◆ **How to complete this task**
The pictures are to be dropped, and the records below are to be restated word for word.

Source data

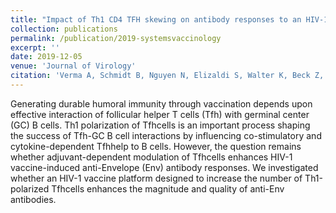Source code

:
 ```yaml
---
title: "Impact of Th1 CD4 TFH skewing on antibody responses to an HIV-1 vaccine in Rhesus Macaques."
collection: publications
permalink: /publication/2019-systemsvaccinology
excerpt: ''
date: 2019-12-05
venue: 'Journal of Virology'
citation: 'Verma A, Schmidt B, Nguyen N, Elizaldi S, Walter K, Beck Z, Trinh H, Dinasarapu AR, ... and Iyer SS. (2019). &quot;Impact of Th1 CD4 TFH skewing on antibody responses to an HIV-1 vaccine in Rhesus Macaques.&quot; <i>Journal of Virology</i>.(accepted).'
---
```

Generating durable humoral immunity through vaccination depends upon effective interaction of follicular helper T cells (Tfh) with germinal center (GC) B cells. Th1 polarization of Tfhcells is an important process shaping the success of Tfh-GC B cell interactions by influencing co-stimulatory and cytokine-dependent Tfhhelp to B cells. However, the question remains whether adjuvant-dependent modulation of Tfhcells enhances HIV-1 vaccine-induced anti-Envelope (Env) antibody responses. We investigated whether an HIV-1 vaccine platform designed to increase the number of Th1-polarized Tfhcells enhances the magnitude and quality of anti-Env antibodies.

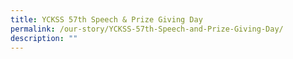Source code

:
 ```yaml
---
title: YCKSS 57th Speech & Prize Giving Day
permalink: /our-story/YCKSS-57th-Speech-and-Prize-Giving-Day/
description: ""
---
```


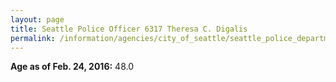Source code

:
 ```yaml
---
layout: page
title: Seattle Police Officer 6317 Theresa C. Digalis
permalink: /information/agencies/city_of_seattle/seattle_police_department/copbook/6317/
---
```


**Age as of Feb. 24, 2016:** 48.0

◆ **Finished task**
Source code

:
 ```yaml
---
title: "Impact of Th1 CD4 TFH skewing on antibody responses to an HIV-1 vaccine in Rhesus Macaques."
collection: publications
permalink: /publication/2019-systemsvaccinology
excerpt: ''
date: 2019-12-05
venue: 'Journal of Virology'
citation: 'Verma A, Schmidt B, Nguyen N, Elizaldi S, Walter K, Beck Z, Trinh H, Dinasarapu AR, ... and Iyer SS. (2019). &quot;Impact of Th1 CD4 TFH skewing on antibody responses to an HIV-1 vaccine in Rhesus Macaques.&quot; <i>Journal of Virology</i>.(accepted).'
---
```

Generating durable humoral immunity through vaccination depends upon effective interaction of follicular helper T cells (Tfh) with germinal center (GC) B cells. Th1 polarization of Tfhcells is an important process shaping the success of Tfh-GC B cell interactions by influencing co-stimulatory and cytokine-dependent Tfhhelp to B cells. However, the question remains whether adjuvant-dependent modulation of Tfhcells enhances HIV-1 vaccine-induced anti-Envelope (Env) antibody responses. We investigated whether an HIV-1 vaccine platform designed to increase the number of Th1-polarized Tfhcells enhances the magnitude and quality of anti-Env antibodies.

Source code

:
 ```yaml
---
title: YCKSS 57th Speech & Prize Giving Day
permalink: /our-story/YCKSS-57th-Speech-and-Prize-Giving-Day/
description: ""
---
```


Source code

:
 ```yaml
---
layout: page
title: Seattle Police Officer 6317 Theresa C. Digalis
permalink: /information/agencies/city_of_seattle/seattle_police_department/copbook/6317/
---
```


**Age as of Feb. 24, 2016:** 48.0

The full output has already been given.